Shining City

The United States capital has long been home to ambitious egos and an army of sycophants and influence peddlers. Debut novelist Tom Rosenstiel's Shining City, like a mashup of The West Wing and House of Cards, captures the high stakes political maneuvering behind pushing an iconoclastic Supreme Court nominee through a divisive Senate confirmation hearing.

Conservative Peter Rena ("ex-military, Special Forces, one of those crazy guys who swim across alligator-infested waters to slit your throat") and his liberal partner, Randi Brooks, run a nonpartisan "problem-solver" consulting firm. Charged with thoroughly scrubbing the background of Edmund Roland Madison, they must prep the blunt independent jurist for the inevitable high-profile committee grilling. Meanwhile, the psychopathic brother of a man convicted of murder and rape in Madison's California courtroom is systematically killing the cop, public defender and prosecutor in the case--and his ultimate target is Madison himself.

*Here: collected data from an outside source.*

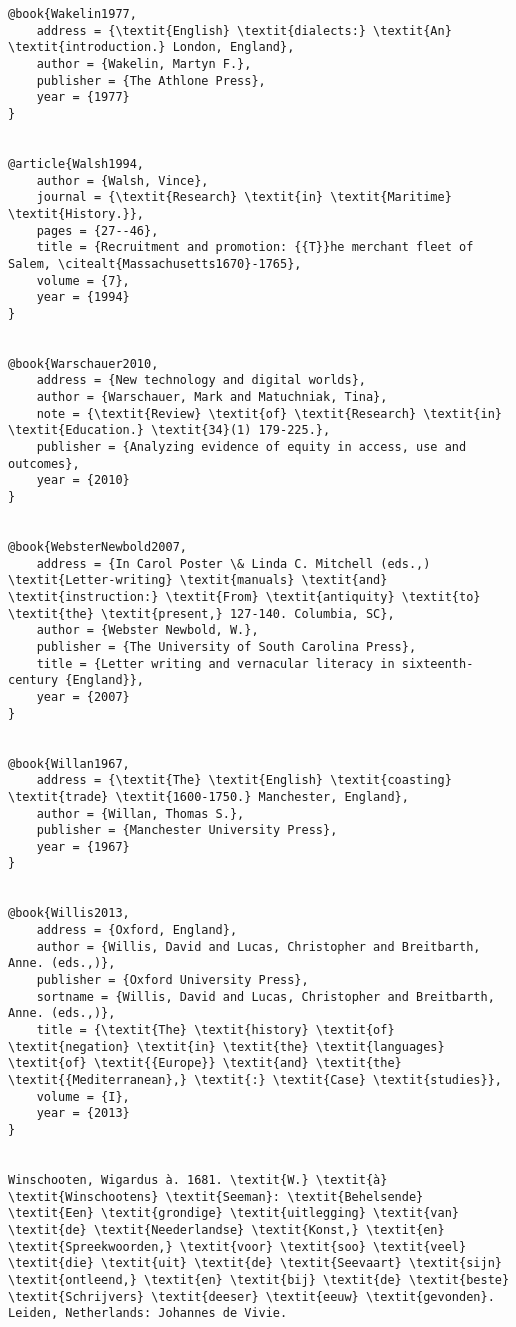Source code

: \begin{verbatim}
@book{Wakelin1977,
	address = {\textit{English} \textit{dialects:} \textit{An} \textit{introduction.} London, England},
	author = {Wakelin, Martyn F.},
	publisher = {The Athlone Press},
	year = {1977}
}


@article{Walsh1994,
	author = {Walsh, Vince},
	journal = {\textit{Research} \textit{in} \textit{Maritime} \textit{History.}},
	pages = {27--46},
	title = {Recruitment and promotion: {{T}}he merchant fleet of Salem, \citealt{Massachusetts1670}-1765},
	volume = {7},
	year = {1994}
}


@book{Warschauer2010,
	address = {New technology and digital worlds},
	author = {Warschauer, Mark and Matuchniak, Tina},
	note = {\textit{Review} \textit{of} \textit{Research} \textit{in} \textit{Education.} \textit{34}(1) 179-225.},
	publisher = {Analyzing evidence of equity in access, use and outcomes},
	year = {2010}
}


@book{WebsterNewbold2007,
	address = {In Carol Poster \& Linda C. Mitchell (eds.,) \textit{Letter-writing} \textit{manuals} \textit{and} \textit{instruction:} \textit{From} \textit{antiquity} \textit{to} \textit{the} \textit{present,} 127-140. Columbia, SC},
	author = {Webster Newbold, W.},
	publisher = {The University of South Carolina Press},
	title = {Letter writing and vernacular literacy in sixteenth-century {England}},
	year = {2007}
}


@book{Willan1967,
	address = {\textit{The} \textit{English} \textit{coasting} \textit{trade} \textit{1600-1750.} Manchester, England},
	author = {Willan, Thomas S.},
	publisher = {Manchester University Press},
	year = {1967}
}


@book{Willis2013,
	address = {Oxford, England},
	author = {Willis, David and Lucas, Christopher and Breitbarth, Anne. (eds.,)},
	publisher = {Oxford University Press},
	sortname = {Willis, David and Lucas, Christopher and Breitbarth, Anne. (eds.,)},
	title = {\textit{The} \textit{history} \textit{of} \textit{negation} \textit{in} \textit{the} \textit{languages} \textit{of} \textit{{Europe}} \textit{and} \textit{the} \textit{{Mediterranean},} \textit{:} \textit{Case} \textit{studies}},
	volume = {I},
	year = {2013}
}


Winschooten, Wigardus à. 1681. \textit{W.} \textit{à} \textit{Winschootens} \textit{Seeman}: \textit{Behelsende} \textit{Een} \textit{grondige} \textit{uitlegging} \textit{van} \textit{de} \textit{Neederlandse} \textit{Konst,} \textit{en} \textit{Spreekwoorden,} \textit{voor} \textit{soo} \textit{veel} \textit{die} \textit{uit} \textit{de} \textit{Seevaart} \textit{sijn} \textit{ontleend,} \textit{en} \textit{bij} \textit{de} \textit{beste} \textit{Schrijvers} \textit{deeser} \textit{eeuw} \textit{gevonden}. Leiden, Netherlands: Johannes de Vivie.


\end{verbatim}
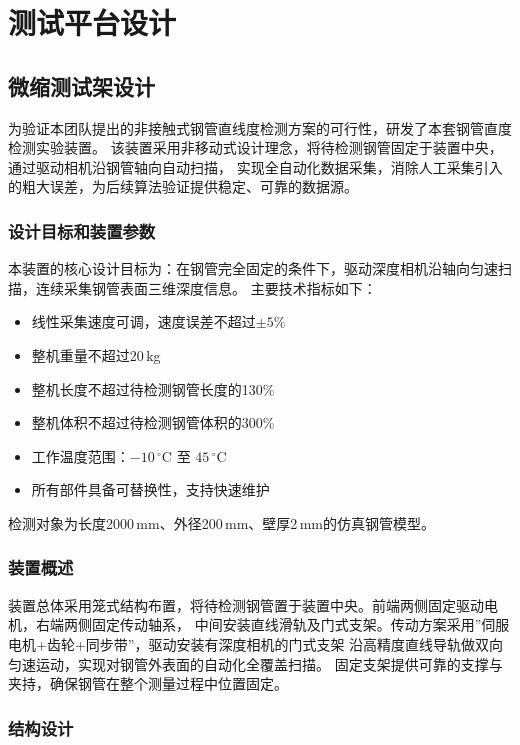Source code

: \documentclass{article}
\begin{document}
\section{测试平台设计}

\subsection{微缩测试架设计}
为验证本团队提出的非接触式钢管直线度检测方案的可行性，研发了本套钢管直度检测实验装置。
该装置采用非移动式设计理念，将待检测钢管固定于装置中央，通过驱动相机沿钢管轴向自动扫描，
实现全自动化数据采集，消除人工采集引入的粗大误差，为后续算法验证提供稳定、可靠的数据源。

\subsubsection{设计目标和装置参数}

本装置的核心设计目标为：在钢管完全固定的条件下，驱动深度相机沿轴向匀速扫描，连续采集钢管表面三维深度信息。
主要技术指标如下：

\begin{itemize}
    \item 线性采集速度可调，速度误差不超过$\pm5\%$
    \item 整机重量不超过20\,kg
    \item 整机长度不超过待检测钢管长度的130\%
    \item 整机体积不超过待检测钢管体积的300\%
    \item 工作温度范围：$-10\,^\circ\text{C}$ 至 $45\,^\circ\text{C}$
    \item 所有部件具备可替换性，支持快速维护
\end{itemize}

检测对象为长度2000\,mm、外径200\,mm、壁厚2\,mm的仿真钢管模型。

\subsubsection{装置概述}

装置总体采用笼式结构布置，将待检测钢管置于装置中央。前端两侧固定驱动电机，右端两侧固定传动轴系，
中间安装直线滑轨及门式支架。传动方案采用”伺服电机+齿轮+同步带”，驱动安装有深度相机的门式支架
沿高精度直线导轨做双向匀速运动，实现对钢管外表面的自动化全覆盖扫描。
固定支架提供可靠的支撑与夹持，确保钢管在整个测量过程中位置固定。

\subsubsection{结构设计}
\end{document}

A former journalist with the Los Angeles Times and Newsweek, Rosenstiel (Blur: How to Know What's True in the Age of Information Overload with Bill Kovach) salts his Washington political thriller with contemporary issues and D.C. characters--like the leader of a look-alike Tea Party caucus who wears a Heritage Foundation T-shirt and takes his coffee in a Cato Institute mug, and "Craggy" Aggie Tucker, "the feral boy senator of Texas." Shining City is a diverting look behind the capital's political curtain with enough barbarity to give it plenty of propulsive juice. --Bruce Jacobs, founding partner, Watermark Books & Cafe, Wichita, Kan.